Modern science has shown ways in which many of the organic molecules could be spontaneously formed out of basic elements under conditions observable on early Earth. We're also about to bridge synthesis of organic molecules and synthetic biology.
Intelligent design, on its end, gets stuck with several big questions, like the fact our design is actually very bad, just workable, and the fact we share not only visual properties, but most of our DNA with other animals - particularly other primates.
Not here to alter your beliefs - you do you - but setting the record straight.
So the record is, we've never been able to achieve synthetic biology under the most ideal laboratory circumstances?
What do you mean by bad design?
Just because we share DNA with other animals doesn't mean it wasn't by design.
Conditions of early Earth are often complicated to recreate, and it takes a lot of simultaneous reactions going just right to make it work - but Earth had billions of years, and we don't have such a luxury. Still, we are very close, and we already created a lot of biomolecules out of basic blocks like water, carbon dioxide, and ammonia.

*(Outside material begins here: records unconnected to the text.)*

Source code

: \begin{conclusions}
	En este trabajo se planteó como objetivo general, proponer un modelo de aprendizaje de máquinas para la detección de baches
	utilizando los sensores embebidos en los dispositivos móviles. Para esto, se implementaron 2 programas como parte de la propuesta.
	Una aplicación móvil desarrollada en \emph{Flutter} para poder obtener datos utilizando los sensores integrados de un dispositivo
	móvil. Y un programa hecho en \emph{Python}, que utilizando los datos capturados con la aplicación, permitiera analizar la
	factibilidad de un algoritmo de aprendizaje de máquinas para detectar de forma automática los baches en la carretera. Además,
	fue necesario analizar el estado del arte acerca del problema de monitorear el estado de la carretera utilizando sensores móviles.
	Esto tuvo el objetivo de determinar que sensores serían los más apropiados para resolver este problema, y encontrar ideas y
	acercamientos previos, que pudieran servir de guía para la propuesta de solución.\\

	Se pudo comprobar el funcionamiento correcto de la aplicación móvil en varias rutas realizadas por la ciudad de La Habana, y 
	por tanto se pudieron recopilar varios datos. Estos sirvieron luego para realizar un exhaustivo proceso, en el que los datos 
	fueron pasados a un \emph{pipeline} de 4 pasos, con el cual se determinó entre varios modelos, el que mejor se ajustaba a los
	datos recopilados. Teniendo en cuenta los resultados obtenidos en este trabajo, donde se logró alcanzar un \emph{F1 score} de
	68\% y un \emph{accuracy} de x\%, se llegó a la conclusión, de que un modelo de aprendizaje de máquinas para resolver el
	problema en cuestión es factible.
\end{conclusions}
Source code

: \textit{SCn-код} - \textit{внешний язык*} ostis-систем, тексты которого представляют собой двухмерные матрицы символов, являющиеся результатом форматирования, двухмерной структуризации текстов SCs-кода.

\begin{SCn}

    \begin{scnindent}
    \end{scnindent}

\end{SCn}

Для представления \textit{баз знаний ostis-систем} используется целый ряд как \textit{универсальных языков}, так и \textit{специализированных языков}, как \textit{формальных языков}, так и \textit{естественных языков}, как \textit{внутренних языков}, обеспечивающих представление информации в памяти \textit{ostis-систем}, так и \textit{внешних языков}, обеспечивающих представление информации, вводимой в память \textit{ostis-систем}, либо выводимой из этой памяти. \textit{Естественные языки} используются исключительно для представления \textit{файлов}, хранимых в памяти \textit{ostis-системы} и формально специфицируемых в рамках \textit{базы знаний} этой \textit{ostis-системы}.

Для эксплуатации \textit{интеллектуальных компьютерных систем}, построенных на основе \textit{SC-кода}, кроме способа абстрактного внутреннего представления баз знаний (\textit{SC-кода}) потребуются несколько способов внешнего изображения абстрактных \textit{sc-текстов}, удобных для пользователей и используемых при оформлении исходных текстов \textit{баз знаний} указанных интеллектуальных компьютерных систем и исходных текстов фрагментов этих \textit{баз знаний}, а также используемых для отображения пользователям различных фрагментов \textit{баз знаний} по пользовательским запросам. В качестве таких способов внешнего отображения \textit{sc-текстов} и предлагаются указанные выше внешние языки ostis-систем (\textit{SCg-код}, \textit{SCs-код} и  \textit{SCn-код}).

Humans have plenty of faults in their design - why do we have reproductive organs, which need to be kept clean, right next or combined with exhaust (urethra/rectum)? Why do we have two legs and vertical organization of the body that adds huge gravitational stress? Why do we have pelvis shaped in a way that makes birthing more painful and complicated? Why people with uterus have bloody and painful periods? Why do we have so many vulnerable spots on the body where they should clearly be reinforced? etc. etc.
We also have plenty of rudimentary organs we don't need anymore, that are either just sitting there for no intelligent reason at all, or are actively causing trouble for us (like appendix or wisdom teeth).
This all doesn't fall into the line of intelligent design, unless divine creatures just enjoy crafting us at random and see how we survive anyway.
Sure, they could still do that, they may engineer us in a very odd and imperfect way, they could make our DNA similar to other animals to make us guess if we actually descent from them instead, etc. But this involves so much jumping through the hoops we may as well cut it off with Occam's razor. Evolutionary theory offers clear sequence of how we got where we are, it shows clear relation of all living organisms and the ways they develop into what we know today. So, it wins.